(EXERCISE INSTRUCTIONS)
Going through the entries below, find how many lines hold "function", then give that number alone.
/---
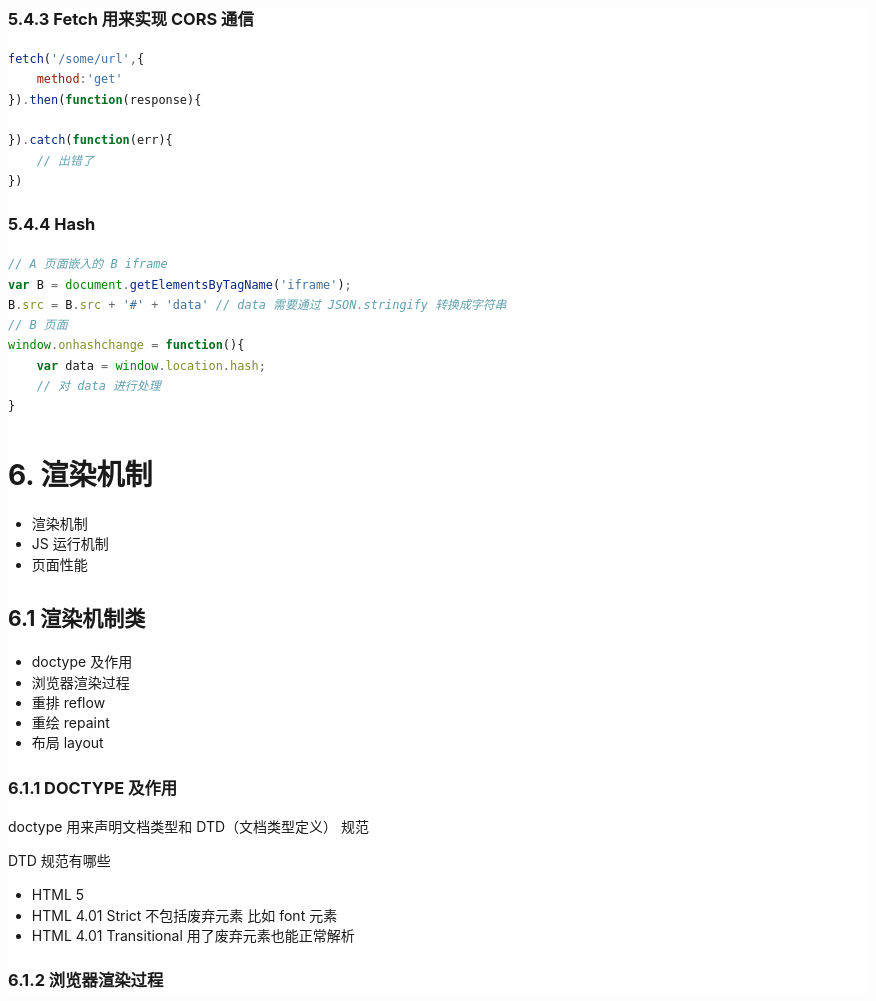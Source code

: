 ### 5.4.3 Fetch 用来实现 CORS 通信

```javascript
fetch('/some/url',{
    method:'get'
}).then(function(response){
    
}).catch(function(err){
    // 出错了
})
```

### 5.4.4 Hash

```JavaScript
// A 页面嵌入的 B iframe
var B = document.getElementsByTagName('iframe');
B.src = B.src + '#' + 'data' // data 需要通过 JSON.stringify 转换成字符串
// B 页面
window.onhashchange = function(){
    var data = window.location.hash;
    // 对 data 进行处理
}
```



# 6. 渲染机制

* 渲染机制
* JS 运行机制
* 页面性能

## 6.1 渲染机制类

* doctype 及作用
* 浏览器渲染过程
* 重排 reflow
* 重绘 repaint
* 布局 layout

### 6.1.1 DOCTYPE 及作用

doctype 用来声明文档类型和 DTD（文档类型定义） 规范

DTD 规范有哪些

* HTML 5 <!DOCTYPE HTML>
* HTML 4.01  Strict 不包括废弃元素 比如 font 元素
* HTML 4.01 Transitional 用了废弃元素也能正常解析

### 6.1.2 浏览器渲染过程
\---
(WRITTEN SOLUTION)
3